<<<<

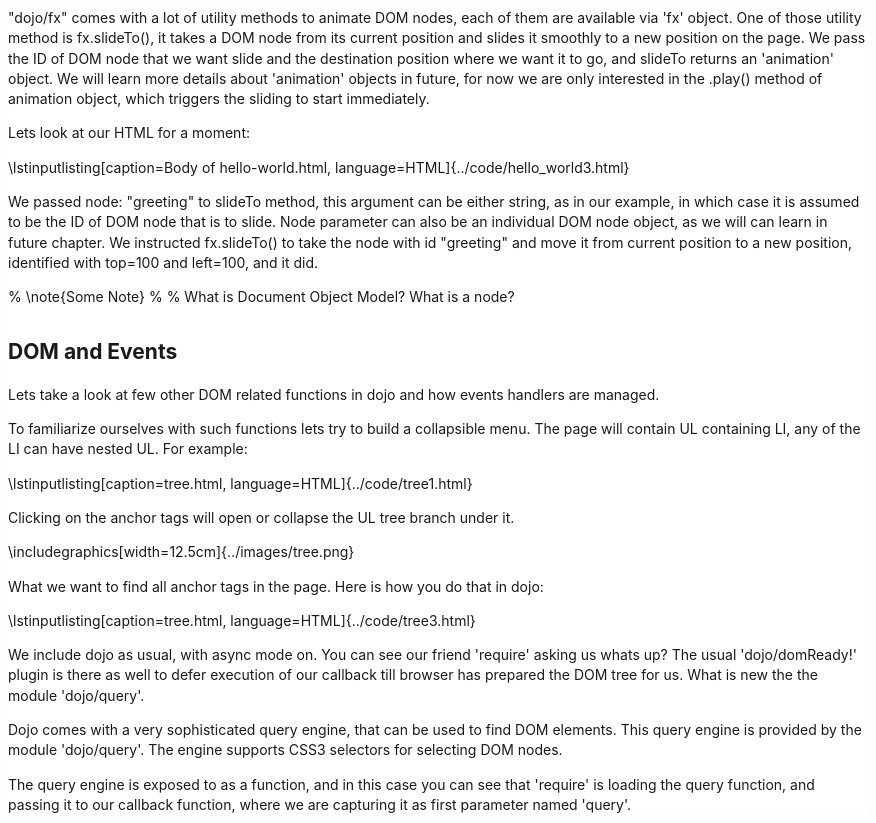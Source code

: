 "dojo/fx" comes with a lot of utility methods to animate DOM nodes, each
of them are available via 'fx' object. One of those utility method is
fx.slideTo(), it  takes a DOM node from its current position and slides
it smoothly to a new position on the page. We pass the ID of DOM node
that we want slide and the destination position where we want it to go,
and slideTo returns an 'animation' object. We will learn more details
about 'animation' objects in future, for now we are only interested in
the .play() method of animation object, which triggers the sliding to
start immediately.

Lets look at our HTML for a moment:

\lstinputlisting[caption=Body of hello-world.html,
language=HTML]{../code/hello_world3.html}

We passed node: "greeting" to slideTo method, this argument can be
either string, as in our example, in which case it is assumed to be the
ID of DOM node that is to slide. Node parameter can also be an
individual DOM node object, as we will can learn in future chapter. We
instructed fx.slideTo() to take the node with id "greeting" and move it
from current position to a new position, identified with top=100 and
left=100, and it did.

% \note{Some Note} % % What is Document Object Model? What is a node? 

## DOM and Events

Lets take a look at few other DOM related functions in dojo and how
events handlers are managed.

To familiarize ourselves with such functions lets try to build a
collapsible menu. The page will contain UL containing LI, any of the LI
can have nested UL. For example:

\lstinputlisting[caption=tree.html, language=HTML]{../code/tree1.html}

Clicking on the anchor tags will open or collapse the UL tree branch
under it. 

\includegraphics[width=12.5cm]{../images/tree.png}

What we want to find all anchor tags in the page. Here is how you do
that in dojo:

\lstinputlisting[caption=tree.html, language=HTML]{../code/tree3.html}

We include dojo as usual, with async mode on. You can see our friend
'require' asking us whats up? The usual 'dojo/domReady!' plugin is there
as well to defer execution of our callback till browser has prepared the
DOM tree for us. What is new the the module 'dojo/query'.

Dojo comes with a very sophisticated query engine, that can be used to
find DOM elements. This query engine is provided by the module
'dojo/query'. The engine supports CSS3 selectors for selecting DOM
nodes.

The query engine is exposed to as a function, and in this case you can
see that 'require' is loading the query function, and passing it to our
callback function, where we are capturing it as first parameter named
'query'.
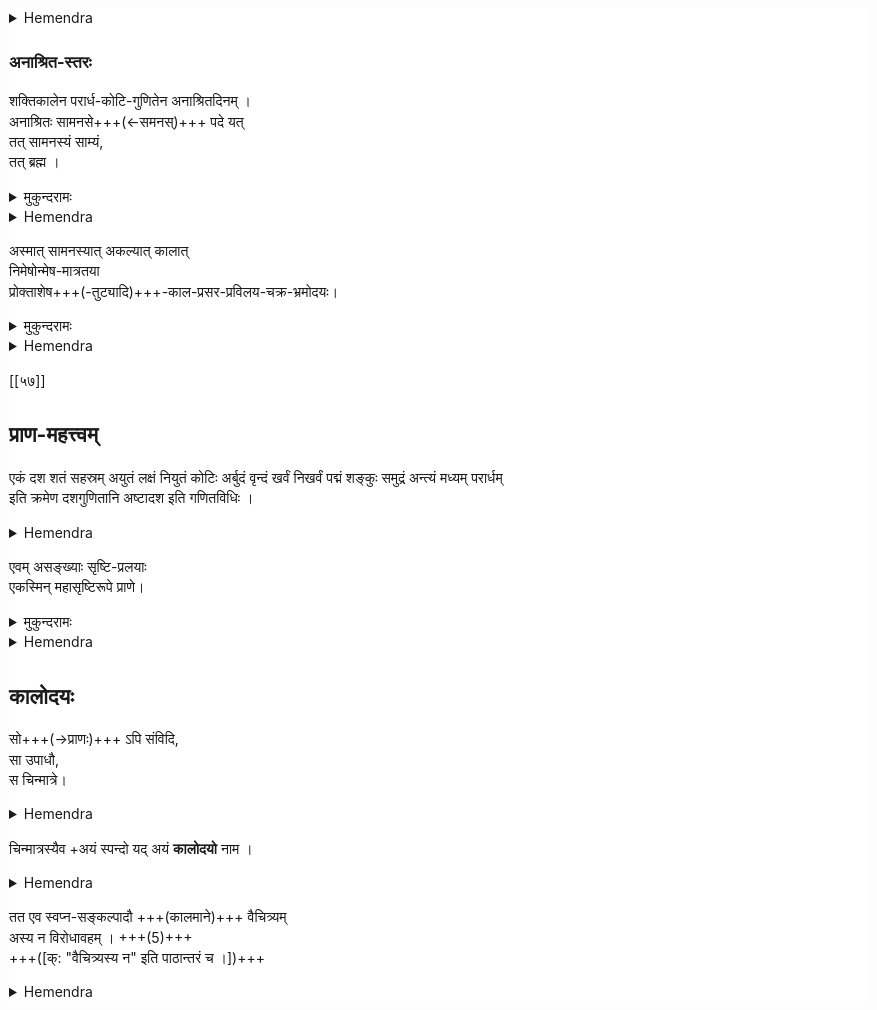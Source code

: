 <details><summary>Hemendra</summary></details>

### अनाश्रित-स्तरः
शक्तिकालेन परार्ध-कोटि-गुणितेन अनाश्रितदिनम् ।  
अनाश्रितः सामनसे+++(←समनस्)+++ पदे यत्  
तत् सामनस्यं साम्यं,  
तत् ब्रह्म । 

<details><summary>मुकुन्दरामः</summary></details>

<details><summary>Hemendra</summary></details>


अस्मात् सामनस्यात् अकल्यात् कालात्   
निमेषोन्मेष-मात्रतया  
प्रोक्ताशेष+++(-तुट्यादि)+++-काल-प्रसर-प्रविलय-चक्र-भ्रमोदयः।

<details><summary>मुकुन्दरामः</summary></details>

<details><summary>Hemendra</summary></details>


[[५७]]

## प्राण-महत्त्वम्
एकं दश शतं सहस्रम् अयुतं लक्षं नियुतं कोटिः अर्बुदं वृन्दं खर्वं निखर्वं पद्मं शङ्कुः समुद्रं अन्त्यं मध्यम् परार्धम्  
इति क्रमेण दशगुणितानि अष्टादश इति गणितविधिः ।  

<details><summary>Hemendra</summary></details>


एवम् असङ्ख्याः सृष्टि-प्रलयाः  
एकस्मिन् महासृष्टिरूपे प्राणे।  

<details><summary>मुकुन्दरामः</summary></details>

<details><summary>Hemendra</summary></details>


## कालोदयः
सो+++(→प्राणः)+++ ऽपि संविदि,  
सा उपाधौ,  
स चिन्मात्रे।   

<details><summary>Hemendra</summary></details>


चिन्मात्रस्यैव +अयं स्पन्दो यद् अयं **कालोदयो** नाम ।  

<details><summary>Hemendra</summary></details>


तत एव स्वप्न-सङ्कल्पादौ +++(कालमाने)+++ वैचित्र्यम्  
अस्य न विरोधावहम् । +++(5)+++  
+++([क्: "वैचित्र्यस्य न" इति पाठान्तरं च ।])+++

<details><summary>Hemendra</summary></details>
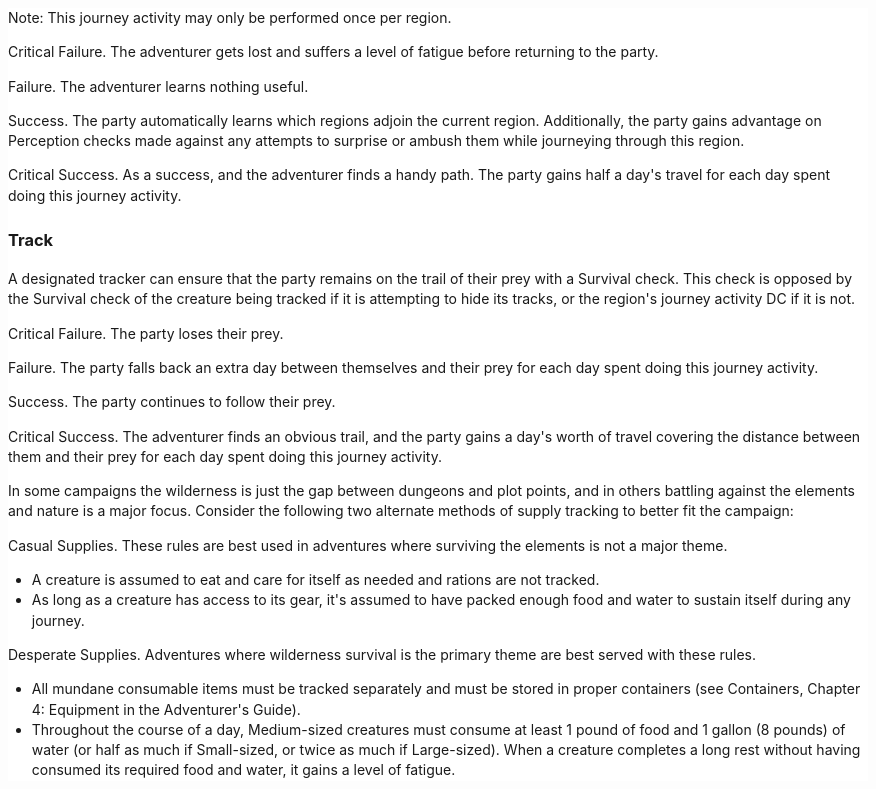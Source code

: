 Note: This journey activity may only be performed once per
region.

Critical Failure. The adventurer gets lost and suffers a level
of fatigue before returning to the party.

Failure. The adventurer learns nothing useful.

Success. The party automatically learns which regions adjoin
the current region. Additionally, the party gains advantage on
Perception checks made against any attempts to surprise or ambush them
while journeying through this region.

Critical Success. As a success, and the adventurer
finds a handy path. The party gains half a day's travel for each day
spent doing this journey activity.

### Track 

A designated tracker can ensure that the party remains on the trail of
their prey with a Survival check. This check is opposed by the Survival
check of the creature being tracked if it is attempting to hide its
tracks, or the region's journey activity DC if it is not.

Critical Failure. The party loses their prey.

Failure. The party falls back an extra day between
themselves and their prey for each day spent doing this journey
activity.

Success. The party continues to follow their prey.

Critical Success. The adventurer finds an obvious
trail, and the party gains a day's worth of travel covering the distance
between them and their prey for each day spent doing this journey
activity.

In some campaigns the wilderness is just the gap between dungeons and
plot points, and in others battling against the elements and nature is a
major focus. Consider the following two alternate methods of supply
tracking to better fit the campaign:

Casual Supplies. These rules are best used in adventures where
surviving the elements is not a major theme.

-   A creature is assumed to eat and care for itself as needed and
    rations are not tracked.
-   As long as a creature has access to its gear, it's assumed to have
    packed enough food and water to sustain itself during any
    journey.

Desperate Supplies. Adventures where wilderness survival is the
primary theme are best served with these rules.

-   All mundane consumable items must be tracked separately and must be
    stored in proper containers (see Containers, Chapter 4: Equipment in
    the Adventurer's Guide).
-   Throughout the course of a day, Medium-sized creatures must consume
    at least 1 pound of food and 1 gallon (8 pounds) of water (or half
    as much if Small-sized, or twice as much if Large-sized). When a
    creature completes a long rest without having consumed its required
    food and water, it gains a level of fatigue.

>>>>

■ Directions for this task ■
Your job is to repeat every entry exactly, keeping all pictures out of the copy.

■ Answer for the task ■
Source code

: "dojo/fx" comes with a lot of utility methods to animate DOM nodes, each
of them are available via 'fx' object. One of those utility method is
fx.slideTo(), it  takes a DOM node from its current position and slides
it smoothly to a new position on the page. We pass the ID of DOM node
that we want slide and the destination position where we want it to go,
and slideTo returns an 'animation' object. We will learn more details
about 'animation' objects in future, for now we are only interested in
the .play() method of animation object, which triggers the sliding to
start immediately.

Lets look at our HTML for a moment:

\lstinputlisting[caption=Body of hello-world.html,
language=HTML]{../code/hello_world3.html}

We passed node: "greeting" to slideTo method, this argument can be
either string, as in our example, in which case it is assumed to be the
ID of DOM node that is to slide. Node parameter can also be an
individual DOM node object, as we will can learn in future chapter. We
instructed fx.slideTo() to take the node with id "greeting" and move it
from current position to a new position, identified with top=100 and
left=100, and it did.

% \note{Some Note} % % What is Document Object Model? What is a node? 

## DOM and Events

Lets take a look at few other DOM related functions in dojo and how
events handlers are managed.

To familiarize ourselves with such functions lets try to build a
collapsible menu. The page will contain UL containing LI, any of the LI
can have nested UL. For example:

\lstinputlisting[caption=tree.html, language=HTML]{../code/tree1.html}

Clicking on the anchor tags will open or collapse the UL tree branch
under it. 

\includegraphics[width=12.5cm]{../images/tree.png}

What we want to find all anchor tags in the page. Here is how you do
that in dojo:

\lstinputlisting[caption=tree.html, language=HTML]{../code/tree3.html}

We include dojo as usual, with async mode on. You can see our friend
'require' asking us whats up? The usual 'dojo/domReady!' plugin is there
as well to defer execution of our callback till browser has prepared the
DOM tree for us. What is new the the module 'dojo/query'.

Dojo comes with a very sophisticated query engine, that can be used to
find DOM elements. This query engine is provided by the module
'dojo/query'. The engine supports CSS3 selectors for selecting DOM
nodes.

The query engine is exposed to as a function, and in this case you can
see that 'require' is loading the query function, and passing it to our
callback function, where we are capturing it as first parameter named
'query'.
Source code

: <details><summary>Hemendra</summary></details>

### अनाश्रित-स्तरः
शक्तिकालेन परार्ध-कोटि-गुणितेन अनाश्रितदिनम् ।  
अनाश्रितः सामनसे+++(←समनस्)+++ पदे यत्  
तत् सामनस्यं साम्यं,  
तत् ब्रह्म । 

<details><summary>मुकुन्दरामः</summary></details>

<details><summary>Hemendra</summary></details>


अस्मात् सामनस्यात् अकल्यात् कालात्   
निमेषोन्मेष-मात्रतया  
प्रोक्ताशेष+++(-तुट्यादि)+++-काल-प्रसर-प्रविलय-चक्र-भ्रमोदयः।

<details><summary>मुकुन्दरामः</summary></details>

<details><summary>Hemendra</summary></details>


[[५७]]

## प्राण-महत्त्वम्
एकं दश शतं सहस्रम् अयुतं लक्षं नियुतं कोटिः अर्बुदं वृन्दं खर्वं निखर्वं पद्मं शङ्कुः समुद्रं अन्त्यं मध्यम् परार्धम्  
इति क्रमेण दशगुणितानि अष्टादश इति गणितविधिः ।  

<details><summary>Hemendra</summary></details>


एवम् असङ्ख्याः सृष्टि-प्रलयाः  
एकस्मिन् महासृष्टिरूपे प्राणे।  

<details><summary>मुकुन्दरामः</summary></details>

<details><summary>Hemendra</summary></details>


## कालोदयः
सो+++(→प्राणः)+++ ऽपि संविदि,  
सा उपाधौ,  
स चिन्मात्रे।   

<details><summary>Hemendra</summary></details>


चिन्मात्रस्यैव +अयं स्पन्दो यद् अयं **कालोदयो** नाम ।  

<details><summary>Hemendra</summary></details>


तत एव स्वप्न-सङ्कल्पादौ +++(कालमाने)+++ वैचित्र्यम्  
अस्य न विरोधावहम् । +++(5)+++  
+++([क्: "वैचित्र्यस्य न" इति पाठान्तरं च ।])+++

<details><summary>Hemendra</summary></details>
Source code

: Note: This journey activity may only be performed once per
region.

Critical Failure. The adventurer gets lost and suffers a level
of fatigue before returning to the party.

Failure. The adventurer learns nothing useful.

Success. The party automatically learns which regions adjoin
the current region. Additionally, the party gains advantage on
Perception checks made against any attempts to surprise or ambush them
while journeying through this region.

Critical Success. As a success, and the adventurer
finds a handy path. The party gains half a day's travel for each day
spent doing this journey activity.

### Track 

A designated tracker can ensure that the party remains on the trail of
their prey with a Survival check. This check is opposed by the Survival
check of the creature being tracked if it is attempting to hide its
tracks, or the region's journey activity DC if it is not.

Critical Failure. The party loses their prey.

Failure. The party falls back an extra day between
themselves and their prey for each day spent doing this journey
activity.

Success. The party continues to follow their prey.

Critical Success. The adventurer finds an obvious
trail, and the party gains a day's worth of travel covering the distance
between them and their prey for each day spent doing this journey
activity.

In some campaigns the wilderness is just the gap between dungeons and
plot points, and in others battling against the elements and nature is a
major focus. Consider the following two alternate methods of supply
tracking to better fit the campaign:

Casual Supplies. These rules are best used in adventures where
surviving the elements is not a major theme.

-   A creature is assumed to eat and care for itself as needed and
    rations are not tracked.
-   As long as a creature has access to its gear, it's assumed to have
    packed enough food and water to sustain itself during any
    journey.

Desperate Supplies. Adventures where wilderness survival is the
primary theme are best served with these rules.

-   All mundane consumable items must be tracked separately and must be
    stored in proper containers (see Containers, Chapter 4: Equipment in
    the Adventurer's Guide).
-   Throughout the course of a day, Medium-sized creatures must consume
    at least 1 pound of food and 1 gallon (8 pounds) of water (or half
    as much if Small-sized, or twice as much if Large-sized). When a
    creature completes a long rest without having consumed its required
    food and water, it gains a level of fatigue.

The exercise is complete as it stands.